What is expected =
Copy each line below that includes "isolation".

(Saved entries)

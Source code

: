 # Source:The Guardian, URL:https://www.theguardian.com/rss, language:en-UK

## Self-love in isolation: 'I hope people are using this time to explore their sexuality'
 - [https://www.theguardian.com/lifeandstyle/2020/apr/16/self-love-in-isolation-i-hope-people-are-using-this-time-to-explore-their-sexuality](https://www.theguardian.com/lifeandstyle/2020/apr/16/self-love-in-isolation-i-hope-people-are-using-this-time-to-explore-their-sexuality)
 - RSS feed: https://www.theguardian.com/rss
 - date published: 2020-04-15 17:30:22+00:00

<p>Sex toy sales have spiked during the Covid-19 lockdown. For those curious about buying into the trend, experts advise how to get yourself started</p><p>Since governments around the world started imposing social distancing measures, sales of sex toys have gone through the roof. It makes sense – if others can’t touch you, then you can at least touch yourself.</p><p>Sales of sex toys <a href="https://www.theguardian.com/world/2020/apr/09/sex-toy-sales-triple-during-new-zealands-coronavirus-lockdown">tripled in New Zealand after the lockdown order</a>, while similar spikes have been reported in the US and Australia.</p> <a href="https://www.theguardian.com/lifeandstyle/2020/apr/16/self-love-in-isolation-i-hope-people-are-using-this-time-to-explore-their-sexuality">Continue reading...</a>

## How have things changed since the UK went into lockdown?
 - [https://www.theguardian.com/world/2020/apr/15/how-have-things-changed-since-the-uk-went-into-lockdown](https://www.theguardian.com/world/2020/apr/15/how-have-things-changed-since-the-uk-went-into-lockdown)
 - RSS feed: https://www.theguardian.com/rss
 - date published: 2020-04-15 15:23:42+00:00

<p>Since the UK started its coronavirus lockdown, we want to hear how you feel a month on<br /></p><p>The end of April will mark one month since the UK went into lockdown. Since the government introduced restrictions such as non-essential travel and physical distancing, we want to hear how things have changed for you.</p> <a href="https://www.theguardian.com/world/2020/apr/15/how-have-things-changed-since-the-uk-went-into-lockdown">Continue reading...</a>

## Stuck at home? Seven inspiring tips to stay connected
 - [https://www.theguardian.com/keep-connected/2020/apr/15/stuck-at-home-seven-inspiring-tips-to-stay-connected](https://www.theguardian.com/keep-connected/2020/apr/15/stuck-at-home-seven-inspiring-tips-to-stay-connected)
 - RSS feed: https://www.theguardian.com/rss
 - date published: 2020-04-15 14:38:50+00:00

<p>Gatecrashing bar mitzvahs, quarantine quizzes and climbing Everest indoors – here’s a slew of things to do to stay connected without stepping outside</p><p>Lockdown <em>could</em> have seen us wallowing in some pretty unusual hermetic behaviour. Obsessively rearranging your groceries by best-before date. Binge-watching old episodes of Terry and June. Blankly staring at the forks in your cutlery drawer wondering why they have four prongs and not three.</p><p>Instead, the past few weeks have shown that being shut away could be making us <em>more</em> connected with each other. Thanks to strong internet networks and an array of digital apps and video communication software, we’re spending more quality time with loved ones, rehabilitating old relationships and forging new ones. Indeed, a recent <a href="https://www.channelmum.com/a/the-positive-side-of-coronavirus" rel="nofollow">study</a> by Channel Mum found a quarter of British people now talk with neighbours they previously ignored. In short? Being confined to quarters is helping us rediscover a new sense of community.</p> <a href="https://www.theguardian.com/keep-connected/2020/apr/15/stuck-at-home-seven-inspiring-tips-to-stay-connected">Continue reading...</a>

* * *

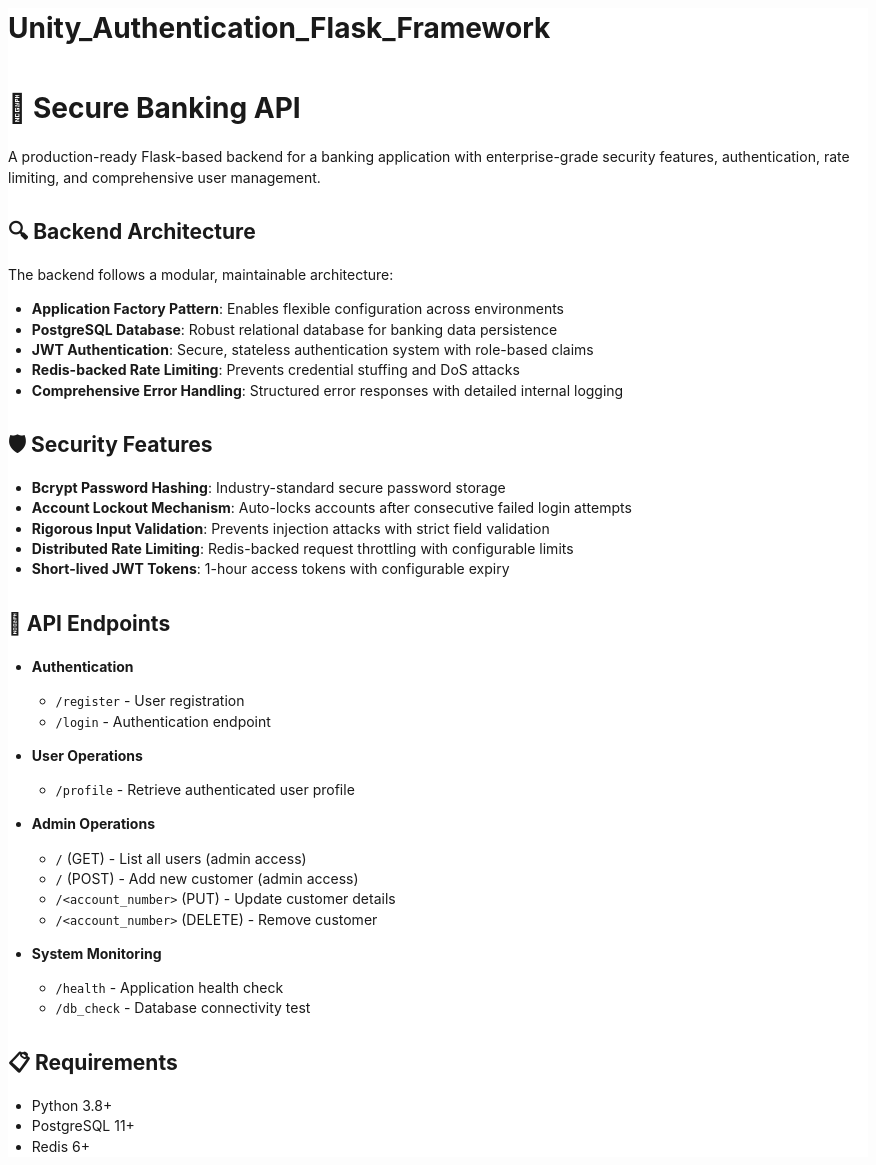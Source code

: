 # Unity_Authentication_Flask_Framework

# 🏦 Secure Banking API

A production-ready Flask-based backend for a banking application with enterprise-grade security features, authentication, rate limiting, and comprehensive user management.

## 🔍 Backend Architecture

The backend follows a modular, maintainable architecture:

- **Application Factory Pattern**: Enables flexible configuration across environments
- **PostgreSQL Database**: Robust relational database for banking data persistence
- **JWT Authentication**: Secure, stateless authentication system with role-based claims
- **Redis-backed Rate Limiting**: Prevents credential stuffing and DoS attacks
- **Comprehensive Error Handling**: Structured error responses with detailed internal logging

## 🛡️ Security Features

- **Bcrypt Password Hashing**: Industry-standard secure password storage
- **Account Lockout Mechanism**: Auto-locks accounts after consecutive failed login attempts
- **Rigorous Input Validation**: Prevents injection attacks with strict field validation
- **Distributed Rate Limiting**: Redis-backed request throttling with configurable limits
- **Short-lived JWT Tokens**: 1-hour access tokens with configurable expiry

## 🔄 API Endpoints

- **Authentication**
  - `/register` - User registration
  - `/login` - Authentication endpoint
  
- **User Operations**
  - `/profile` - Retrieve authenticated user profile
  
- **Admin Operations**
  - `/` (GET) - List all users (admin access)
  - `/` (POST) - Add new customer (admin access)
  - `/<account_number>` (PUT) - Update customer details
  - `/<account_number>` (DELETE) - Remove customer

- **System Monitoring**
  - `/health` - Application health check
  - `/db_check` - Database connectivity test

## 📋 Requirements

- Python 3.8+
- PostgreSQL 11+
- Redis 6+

Exercise solution =
## Self-love in isolation: 'I hope people are using this time to explore their sexuality'
 - [https://www.theguardian.com/lifeandstyle/2020/apr/16/self-love-in-isolation-i-hope-people-are-using-this-time-to-explore-their-sexuality](https://www.theguardian.com/lifeandstyle/2020/apr/16/self-love-in-isolation-i-hope-people-are-using-this-time-to-explore-their-sexuality)
<p>Sex toy sales have spiked during the Covid-19 lockdown. For those curious about buying into the trend, experts advise how to get yourself started</p><p>Since governments around the world started imposing social distancing measures, sales of sex toys have gone through the roof. It makes sense – if others can’t touch you, then you can at least touch yourself.</p><p>Sales of sex toys <a href="https://www.theguardian.com/world/2020/apr/09/sex-toy-sales-triple-during-new-zealands-coronavirus-lockdown">tripled in New Zealand after the lockdown order</a>, while similar spikes have been reported in the US and Australia.</p> <a href="https://www.theguardian.com/lifeandstyle/2020/apr/16/self-love-in-isolation-i-hope-people-are-using-this-time-to-explore-their-sexuality">Continue reading...</a>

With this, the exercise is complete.